Profiles
How Profiles work
On a selection of our tools, we have an additional functionality called Profiles. Profiles help to do a lot of the heavy lifting of filtering by pre-grouping them into a single click. For example, "All adults under 55." Profiles filter the entire dataset using the selected segment: when you select a Profile for Males, the norm that is shown in Reporting is also a Male norm.
It’s important to note: Profiles and the norms they reference are tied to the category, so a profile created for "Beer" could not be applied to "Wine." If you intend to analyze multiple categories, it will require consistent testing in each category to create a profile for each category.
The different types of Profiles
There are two types of profile used by the Zappi platform:
Global Profiles
Global Profiles are available to all customers as a platform feature. We do not support the addition of new Global Profiles for individual customer requests.
Here’s why:
Global Profiles use basic demographic filters (age, gender, region) that we offer across the entire database. These are hardcoded into the platform and available to all users.
Each time we create one of these profiles, we duplicate the entire norms DB with the filter applied. For example: if there are 1 million Amplify norms, when we create a Global Profile, we create new records with the filter applied. This results in 2 million norms. If we have 10 Global profiles we would have 10 million norms, and so on. The more norms we have, the greater the impact on the whole norms database.
This is why we try to minimize the number of Global profiles we make available.
- Global Profiles are not constrained by category, as they are the standard offerings from Zappi which only cut respondents by Age and Gender, which are the standard Zappi profiles that are offered by the platform.
- Although Global Profiles have a larger scope of data, in practice this gives the user more flexibility, as they can curate a norm scope on top of a Global Profile that allows them to zoom in on the data they want.
- We are able to offer these across all studies due to the uniformity of the Age and Gender question - i.e., it's easy for the platform assume that across these two measures, they are the same for all studies.
It’s only possible to compare with all adverts in our database - rather than using only customer data - when using a Global Profile.
Full list of Global Profiles:
- Adults Under 25
- Adults Under 36
- Adults Under 45
- Adults Under 55
- All Midlifers 35 +
- All Older Midlifers 45 +
- All Over 55
- Male
- Male Under 25
- Male Under 36
- Male Under 45
- Male Under 55
- Male 25 - 35
- Male 25 - 45
- Male Midlifer 35 +
- Male Older Midlifers 45 +
- Male 55 +
- Female
- Female Under 25
- Female Under 36
- Female Under 45
- Female Under 55
- Female 25 - 35
- Female 25 - 45
- Female Midlifers 35 +
- Female Older Midlifers 45 +
- Female 55 +
User defined Profiles
- Customer Created Profiles require the user to pre-select a country + child category in order to create it. This gives the customer more flexibility and a larger measures list (brand_usage, ethnicity...) to choose from, but these profiles are constrained to the pre-selected country and category as there are harmonization issues across different categories for different measures
- Norms will be available for any profile created when the criteria of the profile has at least 20 adverts available to it, with a minimum base of n=30 per concept/advert.
- When a profile gets created and sent to reports, it is sent in the form of a filter query. Each study that matches that query will use the profile. This means that if the query is simple that it will apply to studies outside of the category the profile was specified for.
How Profiles work with Norms
Profiles are tied to normative data for the grouping selected. The key difference between Filters and Profiles is that applying a filter only affects the selected stimuli data you are analyzing, while applying a Profile affects both the stimuli data and the norm you are analyzing.

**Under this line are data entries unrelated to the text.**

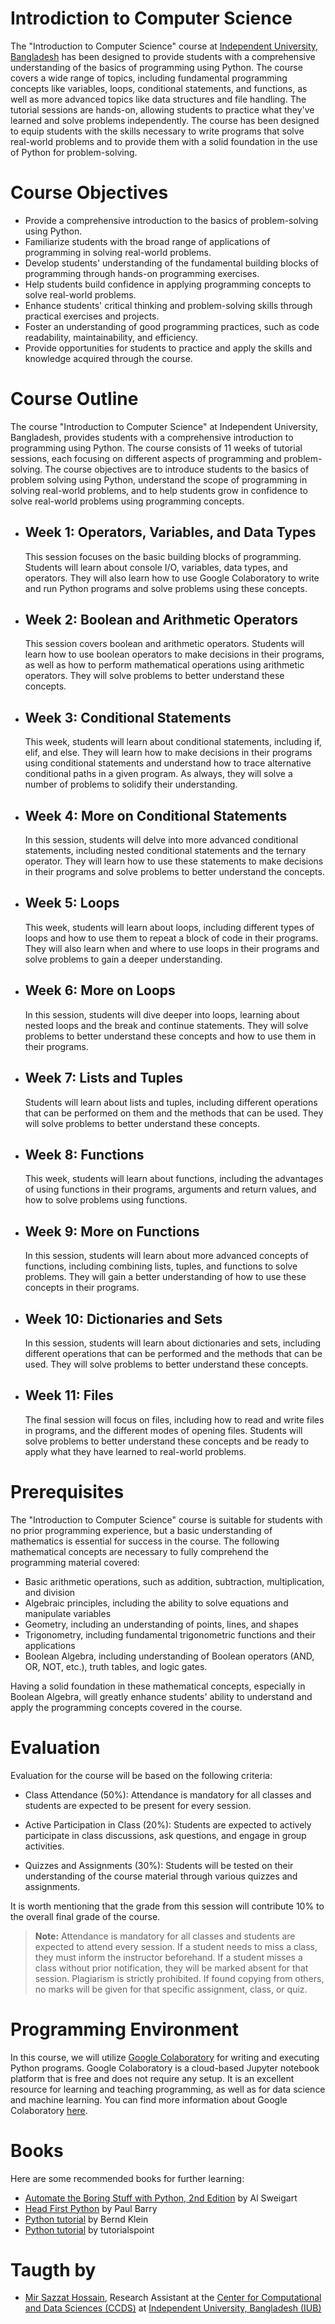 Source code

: # Introdiction to Computer Science

The "Introduction to Computer Science" course at [Independent University, Bangladesh](http://iub.edu.bd) has been designed to provide students with a comprehensive understanding of the basics of programming using Python. The course covers a wide range of topics, including fundamental programming concepts like variables, loops, conditional statements, and functions, as well as more advanced topics like data structures and file handling. The tutorial sessions are hands-on, allowing students to practice what they've learned and solve problems independently. The course has been designed to equip students with the skills necessary to write programs that solve real-world problems and to provide them with a solid foundation in the use of Python for problem-solving.

# Course Objectives

- Provide a comprehensive introduction to the basics of problem-solving using Python.
- Familiarize students with the broad range of applications of programming in solving real-world problems.
- Develop students' understanding of the fundamental building blocks of programming through hands-on programming exercises.
- Help students build confidence in applying programming concepts to solve real-world problems.
- Enhance students' critical thinking and problem-solving skills through practical exercises and projects.
- Foster an understanding of good programming practices, such as code readability, maintainability, and efficiency.
- Provide opportunities for students to practice and apply the skills and knowledge acquired through the course.

# Course Outline

The course "Introduction to Computer Science" at Independent University, Bangladesh, provides students with a comprehensive introduction to programming using Python. The course consists of 11 weeks of tutorial sessions, each focusing on different aspects of programming and problem-solving. The course objectives are to introduce students to the basics of problem solving using Python, understand the scope of programming in solving real-world problems, and to help students grow in confidence to solve real-world problems using programming concepts.

- ## Week 1: Operators, Variables, and Data Types

  This session focuses on the basic building blocks of programming. Students will learn about console I/O, variables, data types, and operators. They will also learn how to use Google Colaboratory to write and run Python programs and solve problems using these concepts.

- ## Week 2: Boolean and Arithmetic Operators

  This session covers boolean and arithmetic operators. Students will learn how to use boolean operators to make decisions in their programs, as well as how to perform mathematical operations using arithmetic operators. They will solve problems to better understand these concepts.

- ## Week 3: Conditional Statements

  This week, students will learn about conditional statements, including if, elif, and else. They will learn how to make decisions in their programs using conditional statements and understand how to trace alternative conditional paths in a given program. As always, they will solve a number of problems to solidify their understanding.

- ## Week 4: More on Conditional Statements

  In this session, students will delve into more advanced conditional statements, including nested conditional statements and the ternary operator. They will learn how to use these statements to make decisions in their programs and solve problems to better understand the concepts.

- ## Week 5: Loops

  This week, students will learn about loops, including different types of loops and how to use them to repeat a block of code in their programs. They will also learn when and where to use loops in their programs and solve problems to gain a deeper understanding.

- ## Week 6: More on Loops

  In this session, students will dive deeper into loops, learning about nested loops and the break and continue statements. They will solve problems to better understand these concepts and how to use them in their programs.

- ## Week 7: Lists and Tuples

  Students will learn about lists and tuples, including different operations that can be performed on them and the methods that can be used. They will solve problems to better understand these concepts.

- ## Week 8: Functions

  This week, students will learn about functions, including the advantages of using functions in their programs, arguments and return values, and how to solve problems using functions.

- ## Week 9: More on Functions

  In this session, students will learn about more advanced concepts of functions, including combining lists, tuples, and functions to solve problems. They will gain a better understanding of how to use these concepts in their programs.

- ## Week 10: Dictionaries and Sets

  In this session, students will learn about dictionaries and sets, including different operations that can be performed and the methods that can be used. They will solve problems to better understand these concepts.

- ## Week 11: Files
  The final session will focus on files, including how to read and write files in programs, and the different modes of opening files. Students will solve problems to better understand these concepts and be ready to apply what they have learned to real-world problems.

# Prerequisites

The "Introduction to Computer Science" course is suitable for students with no prior programming experience, but a basic understanding of mathematics is essential for success in the course. The following mathematical concepts are necessary to fully comprehend the programming material covered:

- Basic arithmetic operations, such as addition, subtraction, multiplication, and division
- Algebraic principles, including the ability to solve equations and manipulate variables
- Geometry, including an understanding of points, lines, and shapes
- Trigonometry, including fundamental trigonometric functions and their applications
- Boolean Algebra, including understanding of Boolean operators (AND, OR, NOT, etc.), truth tables, and logic gates.

Having a solid foundation in these mathematical concepts, especially in Boolean Algebra, will greatly enhance students' ability to understand and apply the programming concepts covered in the course.

# Evaluation

Evaluation for the course will be based on the following criteria:

- Class Attendance (50%): Attendance is mandatory for all classes and students are expected to be present for every session.

- Active Participation in Class (20%): Students are expected to actively participate in class discussions, ask questions, and engage in group activities.

- Quizzes and Assignments (30%): Students will be tested on their understanding of the course material through various quizzes and assignments.

It is worth mentioning that the grade from this session will contribute 10% to the overall final grade of the course.

> **Note:** Attendance is mandatory for all classes and students are expected to attend every session. If a student needs to miss a class, they must inform the instructor beforehand. If a student misses a class without prior notification, they will be marked absent for that session. Plagiarism is strictly prohibited. If found copying from others, no marks will be given for that specific assignment, class, or quiz.

# Programming Environment

In this course, we will utilize [Google Colaboratory](https://colab.research.google.com/) for writing and executing Python programs. Google Colaboratory is a cloud-based Jupyter notebook platform that is free and does not require any setup. It is an excellent resource for learning and teaching programming, as well as for data science and machine learning. You can find more information about Google Colaboratory [here](https://colab.research.google.com/notebooks/welcome.ipynb).

# Books

Here are some recommended books for further learning:

- [Automate the Boring Stuff with Python, 2nd Edition](https://automatetheboringstuff.com/) by Al Sweigart
- [Head First Python](https://www.oreilly.com/library/view/head-first-python/9781491919521/) by Paul Barry
- [Python tutorial](https://python-course.eu/python-tutorial/) by Bernd Klein
- [Python tutorial](https://www.tutorialspoint.com/python3/python3_tutorial.pdf) by tutorialspoint

# Taugth by

- [Mir Sazzat Hossain](https://mirsazzathossain.me), Research Assistant at the [Center for Computational and Data Sciences (CCDS)](https://ccds.ai) at [Independent University, Bangladesh (IUB)](http://iub.edu.bd)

This means that if you select "All adults under 55," you will not only filter the data you're looking at down to all adults under 55, you will also see the norm change to reference the benchmark for that measure among adults under 55. This can be especially useful when you want to determine if a group that tends to skew in a certain direction (i.e., males 18-55 tend to have higher purchase intent in the beer category) is responding even more than you'd expect to the current stimulus.
This behaviour differs, depending on if you're using a Global Profile or a Customer Created profile and your norm scope. A few examples:
- A Global Profile such as Adults 18 - 25 is not constrained by child category. Thus if you configure a Country norm and select a Adults 18 - 25 profile, you will get a norm for all ads across that country, segmented by your profile that is selected
- If you take example 1) but you select a client + country + category norm, then that norm will be further segmented by client and category
- Since a Customer Created Profile is always scoped to the country + child category that was used to build it, some norm scopes won't impact the Reporting when this profile is selected. i.e., since we're automatically scoping on country + child category due to the profile, using a country or child category norm would yield the same result.